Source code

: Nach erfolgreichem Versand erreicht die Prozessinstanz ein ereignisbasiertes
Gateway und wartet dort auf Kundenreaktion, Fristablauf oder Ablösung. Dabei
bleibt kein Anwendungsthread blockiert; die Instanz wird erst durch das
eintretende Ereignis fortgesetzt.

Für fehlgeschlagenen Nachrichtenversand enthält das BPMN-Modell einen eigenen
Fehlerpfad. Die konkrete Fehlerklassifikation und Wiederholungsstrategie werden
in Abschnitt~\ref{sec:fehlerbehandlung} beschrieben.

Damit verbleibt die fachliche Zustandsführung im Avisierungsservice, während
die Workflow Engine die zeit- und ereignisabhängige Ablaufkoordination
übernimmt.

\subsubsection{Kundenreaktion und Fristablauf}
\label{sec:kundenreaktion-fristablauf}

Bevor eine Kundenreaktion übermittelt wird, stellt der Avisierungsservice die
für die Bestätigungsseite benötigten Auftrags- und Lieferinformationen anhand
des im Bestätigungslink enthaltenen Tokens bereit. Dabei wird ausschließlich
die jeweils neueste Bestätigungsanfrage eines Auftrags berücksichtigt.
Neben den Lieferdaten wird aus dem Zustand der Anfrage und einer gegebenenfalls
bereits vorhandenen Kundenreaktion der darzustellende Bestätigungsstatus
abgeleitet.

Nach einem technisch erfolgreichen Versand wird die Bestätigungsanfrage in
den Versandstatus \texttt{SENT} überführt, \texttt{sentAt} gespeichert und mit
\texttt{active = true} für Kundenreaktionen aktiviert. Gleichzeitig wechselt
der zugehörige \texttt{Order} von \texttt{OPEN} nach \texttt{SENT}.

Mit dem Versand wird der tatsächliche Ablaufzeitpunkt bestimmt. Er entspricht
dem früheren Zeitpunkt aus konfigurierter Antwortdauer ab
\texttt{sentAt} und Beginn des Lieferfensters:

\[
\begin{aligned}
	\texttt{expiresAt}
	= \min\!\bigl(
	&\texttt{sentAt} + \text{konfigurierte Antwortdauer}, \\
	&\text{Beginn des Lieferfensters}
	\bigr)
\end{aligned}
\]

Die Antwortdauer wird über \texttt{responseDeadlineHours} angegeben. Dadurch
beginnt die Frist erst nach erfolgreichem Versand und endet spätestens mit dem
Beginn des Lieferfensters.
=-=-=-=-=
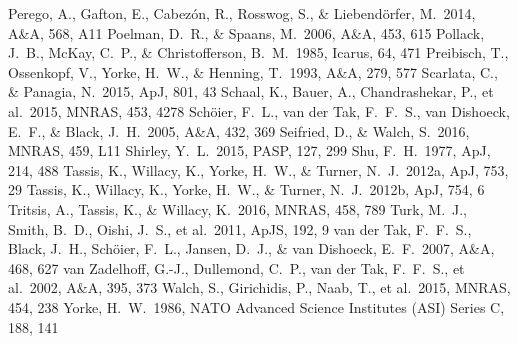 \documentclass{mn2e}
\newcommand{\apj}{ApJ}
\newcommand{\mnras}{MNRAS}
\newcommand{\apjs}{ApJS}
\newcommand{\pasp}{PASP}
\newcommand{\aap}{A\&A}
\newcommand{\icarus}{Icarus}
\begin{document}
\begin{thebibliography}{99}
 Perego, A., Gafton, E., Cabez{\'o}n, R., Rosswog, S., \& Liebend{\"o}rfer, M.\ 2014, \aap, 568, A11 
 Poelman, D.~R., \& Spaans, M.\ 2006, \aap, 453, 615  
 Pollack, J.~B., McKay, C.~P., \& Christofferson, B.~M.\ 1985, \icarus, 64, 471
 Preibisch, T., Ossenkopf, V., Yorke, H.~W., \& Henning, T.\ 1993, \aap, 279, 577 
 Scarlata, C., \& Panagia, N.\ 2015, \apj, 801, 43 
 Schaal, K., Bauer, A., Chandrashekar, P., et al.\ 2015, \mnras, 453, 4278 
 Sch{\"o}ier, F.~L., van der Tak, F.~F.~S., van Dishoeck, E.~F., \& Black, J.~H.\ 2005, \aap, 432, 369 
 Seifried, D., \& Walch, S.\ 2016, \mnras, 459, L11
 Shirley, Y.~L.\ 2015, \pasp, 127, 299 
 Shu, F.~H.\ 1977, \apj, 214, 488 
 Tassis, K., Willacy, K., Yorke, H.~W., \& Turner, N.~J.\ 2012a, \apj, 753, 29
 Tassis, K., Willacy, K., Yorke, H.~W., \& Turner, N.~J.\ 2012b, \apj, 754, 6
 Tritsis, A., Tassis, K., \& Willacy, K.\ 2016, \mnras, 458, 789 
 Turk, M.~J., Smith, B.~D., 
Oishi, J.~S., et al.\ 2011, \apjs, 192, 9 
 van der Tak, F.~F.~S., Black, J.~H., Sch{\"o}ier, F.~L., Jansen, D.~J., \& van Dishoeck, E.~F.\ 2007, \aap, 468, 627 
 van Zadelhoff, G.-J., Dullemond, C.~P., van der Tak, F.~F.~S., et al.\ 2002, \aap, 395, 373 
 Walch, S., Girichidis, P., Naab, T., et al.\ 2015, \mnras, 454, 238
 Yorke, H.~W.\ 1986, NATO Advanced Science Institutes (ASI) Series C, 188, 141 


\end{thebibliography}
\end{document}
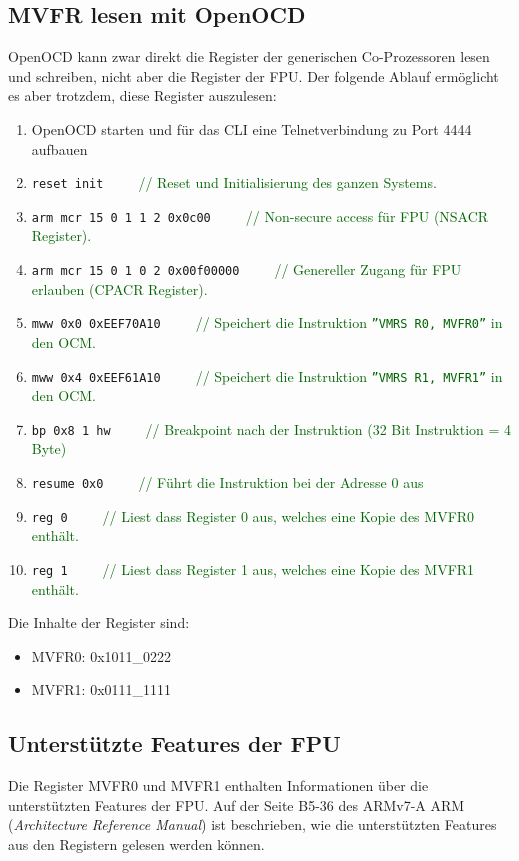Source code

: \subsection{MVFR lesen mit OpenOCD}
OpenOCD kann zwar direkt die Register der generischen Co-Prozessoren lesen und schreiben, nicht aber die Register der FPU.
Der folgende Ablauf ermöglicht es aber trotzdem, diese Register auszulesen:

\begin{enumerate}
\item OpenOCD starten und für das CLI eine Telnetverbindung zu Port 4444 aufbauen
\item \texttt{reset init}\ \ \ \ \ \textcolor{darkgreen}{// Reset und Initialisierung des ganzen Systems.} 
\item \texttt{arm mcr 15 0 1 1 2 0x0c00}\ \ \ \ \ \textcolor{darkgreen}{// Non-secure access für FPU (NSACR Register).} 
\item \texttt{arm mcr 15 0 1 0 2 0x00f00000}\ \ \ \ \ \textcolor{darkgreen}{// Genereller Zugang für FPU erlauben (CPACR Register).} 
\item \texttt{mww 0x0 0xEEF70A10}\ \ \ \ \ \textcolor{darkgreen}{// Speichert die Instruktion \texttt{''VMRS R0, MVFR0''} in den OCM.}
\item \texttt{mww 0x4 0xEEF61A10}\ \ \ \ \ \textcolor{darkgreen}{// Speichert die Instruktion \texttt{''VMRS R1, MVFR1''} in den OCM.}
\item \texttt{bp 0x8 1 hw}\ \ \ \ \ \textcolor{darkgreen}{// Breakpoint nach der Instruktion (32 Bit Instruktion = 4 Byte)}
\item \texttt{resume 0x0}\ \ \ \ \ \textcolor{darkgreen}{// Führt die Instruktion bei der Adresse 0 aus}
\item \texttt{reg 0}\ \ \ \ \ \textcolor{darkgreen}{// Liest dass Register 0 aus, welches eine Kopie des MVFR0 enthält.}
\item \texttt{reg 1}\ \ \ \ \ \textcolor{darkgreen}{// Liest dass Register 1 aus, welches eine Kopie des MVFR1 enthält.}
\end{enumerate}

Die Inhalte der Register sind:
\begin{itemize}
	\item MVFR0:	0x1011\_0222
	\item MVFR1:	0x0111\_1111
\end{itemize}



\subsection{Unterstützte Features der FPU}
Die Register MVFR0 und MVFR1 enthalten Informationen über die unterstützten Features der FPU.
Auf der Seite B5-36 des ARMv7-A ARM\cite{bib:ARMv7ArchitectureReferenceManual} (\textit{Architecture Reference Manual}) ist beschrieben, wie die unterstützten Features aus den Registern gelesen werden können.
=-=-=-=-=
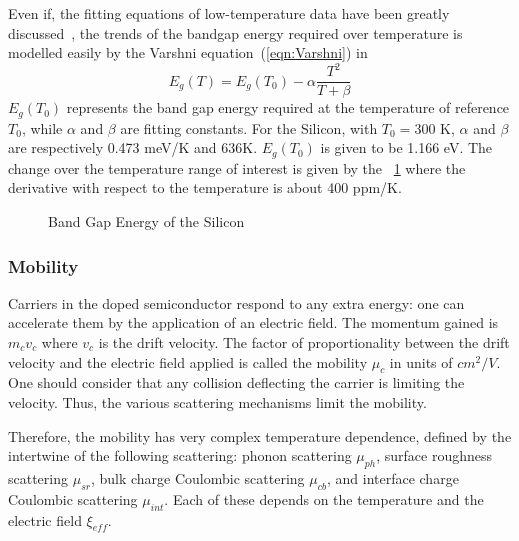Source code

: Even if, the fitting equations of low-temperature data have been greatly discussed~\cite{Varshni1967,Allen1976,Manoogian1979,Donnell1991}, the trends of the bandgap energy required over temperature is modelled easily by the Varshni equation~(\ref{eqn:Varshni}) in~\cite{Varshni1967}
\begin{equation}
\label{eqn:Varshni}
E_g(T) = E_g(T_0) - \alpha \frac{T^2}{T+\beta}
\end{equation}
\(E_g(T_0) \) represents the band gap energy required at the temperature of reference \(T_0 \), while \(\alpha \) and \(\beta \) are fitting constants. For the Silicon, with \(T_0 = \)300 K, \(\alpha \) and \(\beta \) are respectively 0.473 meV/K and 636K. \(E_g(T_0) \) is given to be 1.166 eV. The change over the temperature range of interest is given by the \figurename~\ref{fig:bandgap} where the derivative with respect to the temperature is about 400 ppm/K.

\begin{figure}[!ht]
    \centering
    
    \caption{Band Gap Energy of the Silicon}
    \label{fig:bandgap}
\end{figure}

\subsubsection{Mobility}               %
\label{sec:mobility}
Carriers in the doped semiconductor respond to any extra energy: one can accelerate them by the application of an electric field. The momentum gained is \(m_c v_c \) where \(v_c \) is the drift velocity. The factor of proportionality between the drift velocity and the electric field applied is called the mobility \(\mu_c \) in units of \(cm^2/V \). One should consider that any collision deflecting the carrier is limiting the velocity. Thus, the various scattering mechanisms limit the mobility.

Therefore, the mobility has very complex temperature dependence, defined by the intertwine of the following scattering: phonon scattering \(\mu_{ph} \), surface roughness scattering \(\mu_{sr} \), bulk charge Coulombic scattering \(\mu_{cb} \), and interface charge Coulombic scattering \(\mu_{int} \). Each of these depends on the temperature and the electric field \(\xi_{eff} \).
=-=-=-=-=
Task to complete – Copy out each line in the preceding records that contains "Black".

Exercise result –
 Sch{\"o}ier, F.~L., van der Tak, F.~F.~S., van Dishoeck, E.~F., \& Black, J.~H.\ 2005, \aap, 432, 369 
 van der Tak, F.~F.~S., Black, J.~H., Sch{\"o}ier, F.~L., Jansen, D.~J., \& van Dishoeck, E.~F.\ 2007, \aap, 468, 627 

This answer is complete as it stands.